Work through the records that follow and return each line containing the word "도와주는".

| Information |
+ + + +

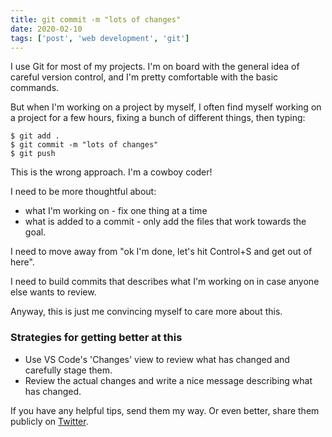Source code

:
 ```yaml
---
title: git commit -m "lots of changes"
date: 2020-02-10
tags: ['post', 'web development', 'git']
---
```


I use Git for most of my projects. I'm on board with the general idea of careful version control, and I'm pretty comfortable with the basic commands.

But when I'm working on a project by myself, I often find myself working on a project for a few hours, fixing a bunch of different things, then typing:
```
$ git add .
$ git commit -m "lots of changes"
$ git push
```

This is the wrong approach. I'm a cowboy coder!

I need to be more thoughtful about:
- what I'm working on - fix one thing at a time
- what is added to a commit - only add the files that work towards the goal.

I need to move away from "ok I'm done, let's hit Control+S and get out of here".

I need to build commits that describes what I'm working on in case anyone else wants to review.

Anyway, this is just me convincing myself to care more about this.

### Strategies for getting better at this
- Use VS Code's 'Changes' view to review what has changed and carefully stage them.
- Review the actual changes and write a nice message describing what has changed.

If you have any helpful tips, send them my way. Or even better, share them publicly on [Twitter](https://twitter.com/larryhudson).
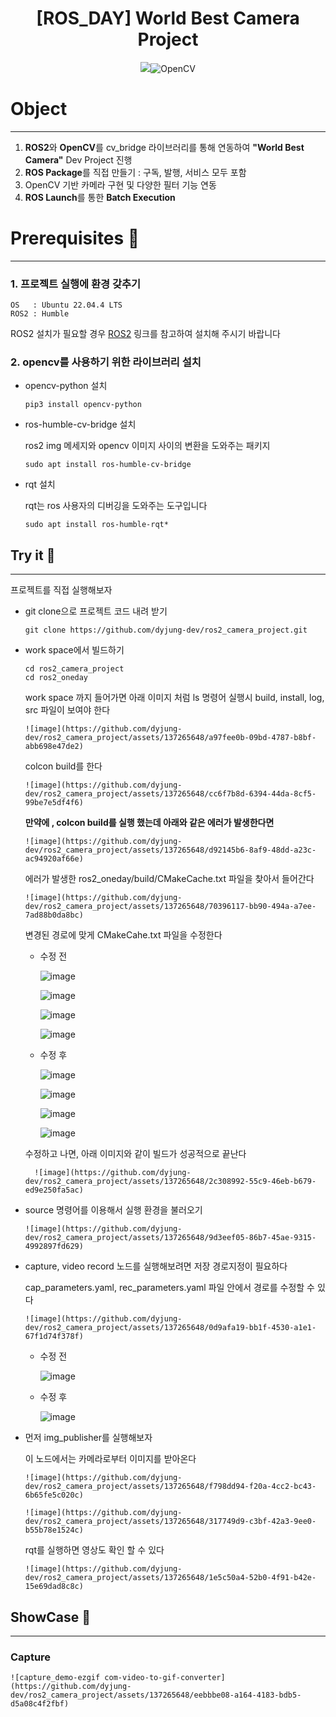 <div align="center">

# **[ROS_DAY]** World Best Camera Project
<img src="https://img.shields.io/badge/ROS2-22314E?style=for-the-badge&logo=ros&logoColor=white">![OpenCV](https://img.shields.io/badge/opencv-%23white.svg?style=for-the-badge&logo=opencv&logoColor=white)

</div>

# **Object**
---
1. **ROS2**와 **OpenCV**를 cv_bridge 라이브러리를 통해 연동하여 **"World Best Camera"** Dev Project 진행
2. **ROS Package**를 직접 만들기 : 구독, 발행, 서비스 모두 포함
3. OpenCV 기반 카메라 구현 및 다양한 필터 기능 연동
4. **ROS Launch**를 통한 **Batch Execution**




     
# Prerequisites :bookmark_tabs: 
---


### 1. 프로젝트 실행에 환경 갖추기 

   ```
   OS   : Ubuntu 22.04.4 LTS
   ROS2 : Humble
   ```
   ROS2 설치가 필요할 경우 [ROS2](https://docs.ros.org/en/humble/Installation.html) 링크를 참고하여 설치해 주시기 바랍니다



### 2. opencv를 사용하기 위한 라이브러리 설치
  + opencv-python 설치   
       
     ```
     pip3 install opencv-python
     ```
  + ros-humble-cv-bridge 설치
    
    ros2 img 메세지와 opencv 이미지 사이의 변환을 도와주는 패키지
    ```
    sudo apt install ros-humble-cv-bridge
    ```
  + rqt 설치

    rqt는 ros 사용자의 디버깅을 도와주는 도구입니다

    ```
    sudo apt install ros-humble-rqt*
    ```


    
## Try it :metal:
---
프로젝트를 직접 실행해보자   


 + git clone으로 프로젝트 코드 내려 받기
   
   ```
   git clone https://github.com/dyjung-dev/ros2_camera_project.git
   ```

   
  + work space에서 빌드하기

    ```
    cd ros2_camera_project
    cd ros2_oneday
    ```
    work space 까지 들어가면 아래 이미지 처럼 ls 명령어 실행시 build, install, log, src 파일이 보여야 한다
    
        ![image](https://github.com/dyjung-dev/ros2_camera_project/assets/137265648/a97fee0b-09bd-4787-b8bf-abb698e47de2)

    colcon build를 한다
    
        ![image](https://github.com/dyjung-dev/ros2_camera_project/assets/137265648/cc6f7b8d-6394-44da-8cf5-99be7e5df4f6)



    **만약에 , colcon build를 실행 했는데 아래와 같은 에러가 발생한다면**
    
        ![image](https://github.com/dyjung-dev/ros2_camera_project/assets/137265648/d92145b6-8af9-48dd-a23c-ac94920af66e)

    에러가 발생한 ros2_oneday/build/CMakeCache.txt 파일을 찾아서 들어간다
    
        ![image](https://github.com/dyjung-dev/ros2_camera_project/assets/137265648/70396117-bb90-494a-a7ee-7ad88b0da8bc)

    변경된 경로에 맞게 CMakeCahe.txt 파일을 수정한다



      + 수정 전
   
          ![image](https://github.com/dyjung-dev/ros2_camera_project/assets/137265648/da20f844-c799-41f7-b956-1dd85e5dd77b)

          ![image](https://github.com/dyjung-dev/ros2_camera_project/assets/137265648/0b98a92f-e8b3-47be-8168-4062284d9965)

          ![image](https://github.com/dyjung-dev/ros2_camera_project/assets/137265648/ed056c14-7429-47a5-8257-d1131f6df9a8)

          ![image](https://github.com/dyjung-dev/ros2_camera_project/assets/137265648/cac5b4f3-037d-4910-8113-4ed523aa93a9)




      + 수정 후

          ![image](https://github.com/dyjung-dev/ros2_camera_project/assets/137265648/2255cfd3-cf02-4d50-b24f-b302cb3f00fd)

          ![image](https://github.com/dyjung-dev/ros2_camera_project/assets/137265648/5cc9b77b-fdca-4a65-b5b1-ef9e24721738)

          ![image](https://github.com/dyjung-dev/ros2_camera_project/assets/137265648/42bc5665-7087-42d2-be23-6e63b7b7de1e)

          ![image](https://github.com/dyjung-dev/ros2_camera_project/assets/137265648/7c8d8e56-c3c0-4063-9fb0-61b4d7187314)

        

      수정하고 나면, 아래 이미지와 같이 빌드가 성공적으로 끝난다

    

          ![image](https://github.com/dyjung-dev/ros2_camera_project/assets/137265648/2c308992-55c9-46eb-b679-ed9e250fa5ac)

    

  + source 명령어를 이용해서 실행 환경을 불러오기
   
       
   
        ![image](https://github.com/dyjung-dev/ros2_camera_project/assets/137265648/9d3eef05-86b7-45ae-9315-4992897fd629)

    

  + capture, video record 노드를 실행해보려면 저장 경로지정이 필요하다

      cap_parameters.yaml, rec_parameters.yaml 파일 안에서 경로를 수정할 수 있다
   
       
     
        ![image](https://github.com/dyjung-dev/ros2_camera_project/assets/137265648/0d9afa19-bb1f-4530-a1e1-67f1d74f378f)



      + 수정 전
   
        
        ![image](https://github.com/dyjung-dev/ros2_camera_project/assets/137265648/d1fe0d18-19be-41dd-b0a5-d3ce3580c5e4)

   

      + 수정 후
   
        ![image](https://github.com/dyjung-dev/ros2_camera_project/assets/137265648/665fc36c-66b3-48dd-92e0-deb8b3c75d50)

   

   
  + 먼저 img_publisher를 실행해보자
    
    이 노드에서는 카메라로부터 이미지를 받아온다
    

        ![image](https://github.com/dyjung-dev/ros2_camera_project/assets/137265648/f798dd94-f20a-4cc2-bc43-6b65fe5c020c)

        ![image](https://github.com/dyjung-dev/ros2_camera_project/assets/137265648/317749d9-c3bf-42a3-9ee0-b55b78e1524c)

   

    rqt를 실행하면 영상도 확인 할 수 있다
   
   
        ![image](https://github.com/dyjung-dev/ros2_camera_project/assets/137265648/1e5c50a4-52b0-4f91-b42e-15e69dad8c8c)





## ShowCase :rocket:
---

  ### Capture
  
    ![capture_demo-ezgif com-video-to-gif-converter](https://github.com/dyjung-dev/ros2_camera_project/assets/137265648/eebbbe08-a164-4183-bdb5-d5a08c4f2fbf)
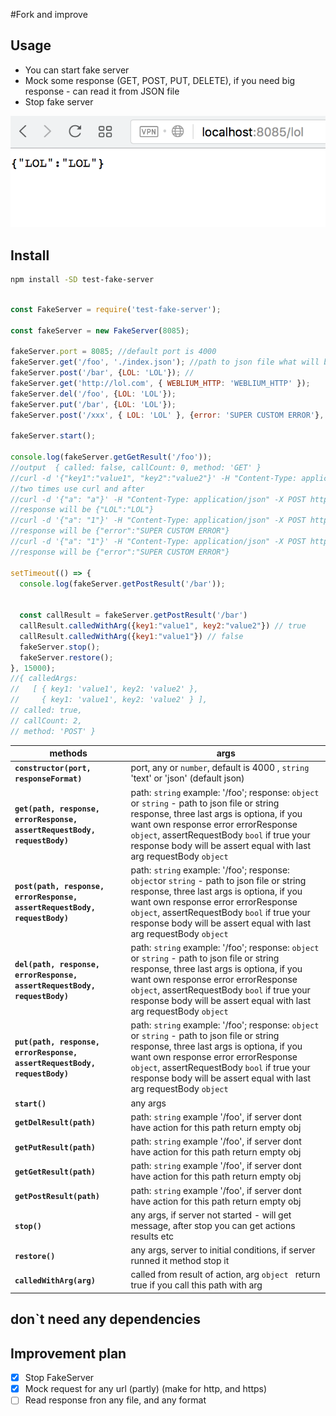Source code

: #Fork and improve
## Usage

* You can start fake server
* Mock some response (GET, POST, PUT, DELETE), if you need big response - can read it from JSON file
* Stop fake server

<img src="./screen.png" width="550"/>

## Install
```sh
npm install -SD test-fake-server
```

```js

const FakeServer = require('test-fake-server');

const fakeServer = new FakeServer(8085);

fakeServer.port = 8085; //default port is 4000
fakeServer.get('/foo', './index.json'); //path to json file what will be response
fakeServer.post('/bar', {LOL: 'LOL'}); //
fakeServer.get('http://lol.com', { WEBLIUM_HTTP: 'WEBLIUM_HTTP' });
fakeServer.del('/foo', {LOL: 'LOL'});
fakeServer.put('/bar', {LOL: 'LOL'});
fakeServer.post('/xxx', { LOL: 'LOL' }, {error: 'SUPER CUSTOM ERROR'}, true, {a: 'a'});

fakeServer.start();

console.log(fakeServer.getGetResult('/foo')); 
//output  { called: false, callCount: 0, method: 'GET' }
//curl -d '{"key1":"value1", "key2":"value2"}' -H "Content-Type: application/json" -X POST http://localhost:8085/bar
//two times use curl and after
//curl -d '{"a": "a"}' -H "Content-Type: application/json" -X POST http://localhost:8085/xxx
//response will be {"LOL":"LOL"}
//curl -d '{"a": "1"}' -H "Content-Type: application/json" -X POST http://localhost:8085/xxx
//response will be {"error":"SUPER CUSTOM ERROR"}
//curl -d '{"a": "1"}' -H "Content-Type: application/json" -X POST http://localhost:8085/xxx
//response will be {"error":"SUPER CUSTOM ERROR"}

setTimeout(() => {
  console.log(fakeServer.getPostResult('/bar'));


  const callResult = fakeServer.getPostResult('/bar')
  callResult.calledWithArg({key1:"value1", key2:"value2"}) // true
  callResult.calledWithArg({key1:"value1"}) // false
  fakeServer.stop();
  fakeServer.restore();
}, 15000);
//{ calledArgs:
//   [ { key1: 'value1', key2: 'value2' },
//     { key1: 'value1', key2: 'value2' } ],
// called: true,
// callCount: 2,
// method: 'POST' }
```

methods | args
--- | --- 
**`constructor(port, responseFormat)`** | port, any or `number`, default is 4000 , `string` 'text' or 'json' (default json)
**`get(path, response, errorResponse, assertRequestBody, requestBody)`** | path: `string` example: '/foo'; response: `object` or `string` - path to json file or string response, three last args is optiona, if you want own response error errorResponse `object`, assertRequestBody `bool` if true your response body will be assert equal with last arg requestBody `object` 
**`post(path, response, errorResponse, assertRequestBody, requestBody)`** | path: `string` example: '/foo'; response: `object`or `string` - path to json file or string response, three last args is optiona, if you want own response error errorResponse `object`, assertRequestBody `bool` if true your response body will be assert equal with last arg requestBody `object` 
**`del(path, response, errorResponse, assertRequestBody, requestBody)`** | path: `string` example: '/foo'; response: `object`  or `string` - path to json file or string response, three last args is optiona, if you want own response error errorResponse `object`, assertRequestBody `bool` if true your response body will be assert equal with last arg requestBody `object` 
**`put(path, response, errorResponse, assertRequestBody, requestBody)`** | path: `string` example: '/foo'; response: `object` or `string` - path to json file or string response, three last args is optiona, if you want own response error errorResponse `object`, assertRequestBody `bool` if true your response body will be assert equal with last arg requestBody `object` 
**`start()`** | any args
**`getDelResult(path)`** | path: `string` example '/foo', if server dont have action for this path return empty obj
**`getPutResult(path)`** | path: `string` example '/foo', if server dont have action for this path return empty obj
**`getGetResult(path)`** | path: `string` example '/foo', if server dont have action for this path return empty obj
**`getPostResult(path)`** | path: `string` example '/foo', if server dont have action for this path return empty obj
**`stop()`** | any args, if server not started - will get message, after stop you can get actions results etc
**`restore()`** | any args, server to initial conditions, if server runned it method stop it
**`calledWithArg(arg)`** | called from result of action, arg `object ` return true if you call this path with arg 
## don`t need any dependencies

## Improvement plan
 * [x] Stop FakeServer
 * [x] Mock request for any url (partly) (make for http, and https)
 * [ ] Read response fron any file, and any format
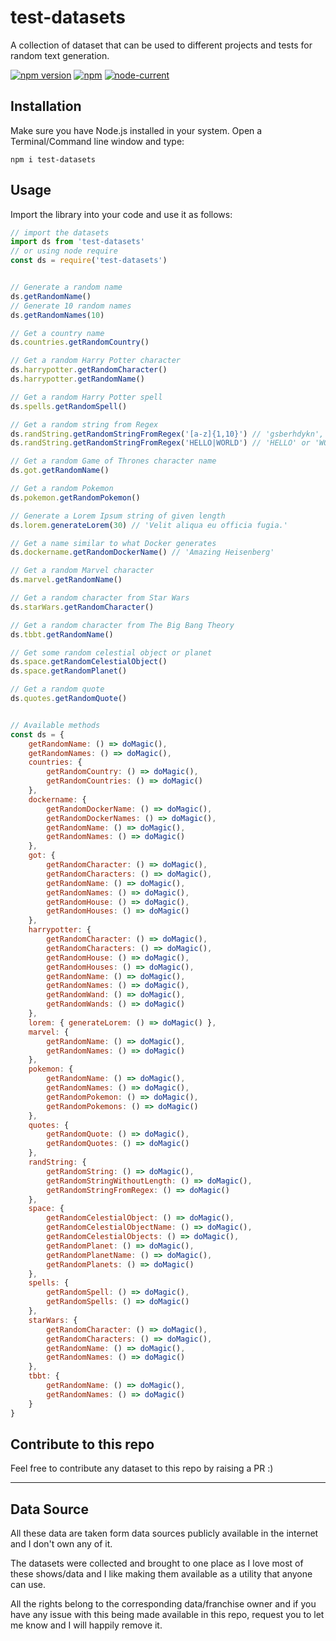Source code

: # test-datasets

A collection of dataset that can be used to different projects and tests for random text generation. 

[![npm version](https://badge.fury.io/js/test-datasets.svg)](https://www.npmjs.com/package/test-datasets) [![npm](https://img.shields.io/npm/dt/test-datasets?style=plastic)](https://www.npmjs.com/package/test-datasets) [![node-current](https://img.shields.io/node/v/test-datasets?style=plastic)](https://www.npmjs.com/package/test-datasets)

## Installation

Make sure you have Node.js installed in your system. Open a Terminal/Command line window and type:

```shell
npm i test-datasets
```

## Usage

Import the library into your code and use it as follows:

```js
// import the datasets
import ds from 'test-datasets'
// or using node require
const ds = require('test-datasets')


// Generate a random name
ds.getRandomName()
// Generate 10 random names
ds.getRandomNames(10)

// Get a country name
ds.countries.getRandomCountry()

// Get a random Harry Potter character
ds.harrypotter.getRandomCharacter()
ds.harrypotter.getRandomName()

// Get a random Harry Potter spell
ds.spells.getRandomSpell()

// Get a random string from Regex
ds.randString.getRandomStringFromRegex('[a-z]{1,10}') // 'gsberhdykn', 'uquxlpmv', 'orxpzvfqe' etc
ds.randString.getRandomStringFromRegex('HELLO|WORLD') // 'HELLO' or 'WORLD'

// Get a random Game of Thrones character name
ds.got.getRandomName()

// Get a random Pokemon
ds.pokemon.getRandomPokemon()

// Generate a Lorem Ipsum string of given length
ds.lorem.generateLorem(30) // 'Velit aliqua eu officia fugia.'

// Get a name similar to what Docker generates
ds.dockername.getRandomDockerName() // 'Amazing Heisenberg'

// Get a random Marvel character
ds.marvel.getRandomName()

// Get a random character from Star Wars
ds.starWars.getRandomCharacter()

// Get a random character from The Big Bang Theory
ds.tbbt.getRandomName()

// Get some random celestial object or planet
ds.space.getRandomCelestialObject()
ds.space.getRandomPlanet()

// Get a random quote
ds.quotes.getRandomQuote()


// Available methods
const ds = {
    getRandomName: () => doMagic(),
    getRandomNames: () => doMagic(),
    countries: {
        getRandomCountry: () => doMagic(),
        getRandomCountries: () => doMagic()
    },
    dockername: {
        getRandomDockerName: () => doMagic(),
        getRandomDockerNames: () => doMagic(),
        getRandomName: () => doMagic(),
        getRandomNames: () => doMagic()
    },
    got: {
        getRandomCharacter: () => doMagic(),
        getRandomCharacters: () => doMagic(),
        getRandomName: () => doMagic(),
        getRandomNames: () => doMagic(),
        getRandomHouse: () => doMagic(),
        getRandomHouses: () => doMagic()
    },
    harrypotter: {
        getRandomCharacter: () => doMagic(),
        getRandomCharacters: () => doMagic(),
        getRandomHouse: () => doMagic(),
        getRandomHouses: () => doMagic(),
        getRandomName: () => doMagic(),
        getRandomNames: () => doMagic(),
        getRandomWand: () => doMagic(),
        getRandomWands: () => doMagic()
    },
    lorem: { generateLorem: () => doMagic() },
    marvel: {
        getRandomName: () => doMagic(),
        getRandomNames: () => doMagic()
    },
    pokemon: {
        getRandomName: () => doMagic(),
        getRandomNames: () => doMagic(),
        getRandomPokemon: () => doMagic(),
        getRandomPokemons: () => doMagic()
    },
    quotes: {
        getRandomQuote: () => doMagic(),
        getRandomQuotes: () => doMagic()
    },
    randString: {
        getRandomString: () => doMagic(),
        getRandomStringWithoutLength: () => doMagic(),
        getRandomStringFromRegex: () => doMagic()
    },
    space: {
        getRandomCelestialObject: () => doMagic(),
        getRandomCelestialObjectName: () => doMagic(),
        getRandomCelestialObjects: () => doMagic(),
        getRandomPlanet: () => doMagic(),
        getRandomPlanetName: () => doMagic(),
        getRandomPlanets: () => doMagic()
    },
    spells: {
        getRandomSpell: () => doMagic(),
        getRandomSpells: () => doMagic()
    },
    starWars: {
        getRandomCharacter: () => doMagic(),
        getRandomCharacters: () => doMagic(),
        getRandomName: () => doMagic(),
        getRandomNames: () => doMagic()
    },
    tbbt: {
        getRandomName: () => doMagic(),
        getRandomNames: () => doMagic()
    }
}
```


## Contribute to this repo
Feel free to contribute any dataset to this repo by raising a PR :)


---

## Data Source
All these data are taken form data sources publicly available in the internet and I don't own any of it. 

The datasets were collected and brought to one place as I love most of these shows/data and I like making them available as a utility that anyone can use. 

All the rights belong to the corresponding data/franchise owner and if you have any issue with this being made available in this repo, request you to let me know and I will happily remove it.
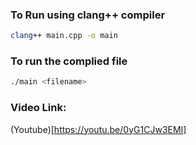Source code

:### To Run using clang++ compiler
```sh
clang++ main.cpp -o main
```

### To run the complied file
```sh
./main <filename>
```

### Video Link: 
(Youtube)[https://youtu.be/0yG1CJw3EMI]
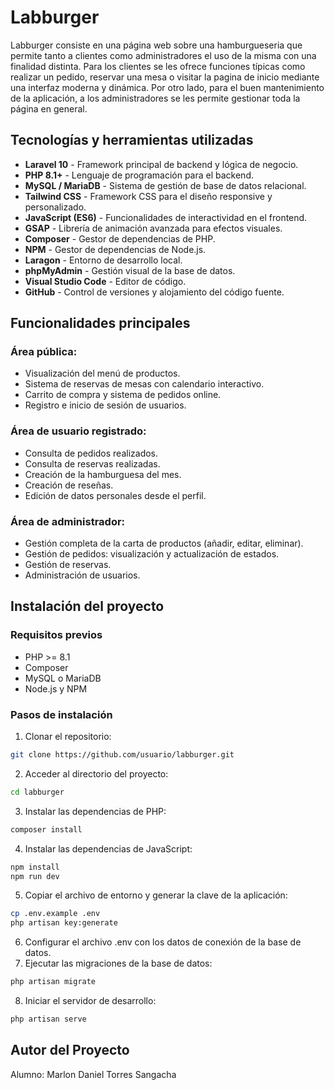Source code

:# Labburger

Labburger consiste en una página web sobre una hamburgueseria que permite tanto a clientes como administradores el uso de la misma con una finalidad distinta. Para los clientes se les ofrece funciones típicas como realizar un pedido, reservar una mesa o visitar la pagina de inicio mediante una interfaz moderna y dinámica. Por otro lado, para el buen mantenimiento de la aplicación, a los administradores se les permite gestionar toda la página en general.

## Tecnologías y herramientas utilizadas

- **Laravel 10** - Framework principal de backend y lógica de negocio.
- **PHP 8.1+** - Lenguaje de programación para el backend.
- **MySQL / MariaDB** - Sistema de gestión de base de datos relacional.
- **Tailwind CSS** - Framework CSS para el diseño responsive y personalizado.
- **JavaScript (ES6)** - Funcionalidades de interactividad en el frontend.
- **GSAP** - Librería de animación avanzada para efectos visuales.
- **Composer** - Gestor de dependencias de PHP.
- **NPM** - Gestor de dependencias de Node.js.
- **Laragon** - Entorno de desarrollo local.
- **phpMyAdmin** - Gestión visual de la base de datos.
- **Visual Studio Code** - Editor de código.
- **GitHub** - Control de versiones y alojamiento del código fuente.

## Funcionalidades principales

### Área pública:
- Visualización del menú de productos.
- Sistema de reservas de mesas con calendario interactivo.
- Carrito de compra y sistema de pedidos online.
- Registro e inicio de sesión de usuarios.

### Área de usuario registrado:
- Consulta de pedidos realizados.
- Consulta de reservas realizadas.
- Creación de la hamburguesa del mes.
- Creación de reseñas.
- Edición de datos personales desde el perfil.

### Área de administrador:
- Gestión completa de la carta de productos (añadir, editar, eliminar).
- Gestión de pedidos: visualización y actualización de estados.
- Gestión de reservas.
- Administración de usuarios.

## Instalación del proyecto

### Requisitos previos

- PHP >= 8.1
- Composer
- MySQL o MariaDB
- Node.js y NPM

### Pasos de instalación

1. Clonar el repositorio:

```bash
git clone https://github.com/usuario/labburger.git
```
2. Acceder al directorio del proyecto:
```bash
cd labburger
```
3. Instalar las dependencias de PHP:
```bash
composer install
```
4. Instalar las dependencias de JavaScript:
```bash
npm install
npm run dev
```
5. Copiar el archivo de entorno y generar la clave de la aplicación:
```bash
cp .env.example .env
php artisan key:generate
```
6. Configurar el archivo .env con los datos de conexión de la base de datos.
7. Ejecutar las migraciones de la base de datos:
```bash
php artisan migrate
```
8. Iniciar el servidor de desarrollo:
```bash
php artisan serve
```

## Autor del Proyecto
Alumno: Marlon Daniel Torres Sangacha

+ + + +

| Answer box |
    ros2 img 메세지와 opencv 이미지 사이의 변환을 도와주는 패키지
    rqt는 ros 사용자의 디버깅을 도와주는 도구입니다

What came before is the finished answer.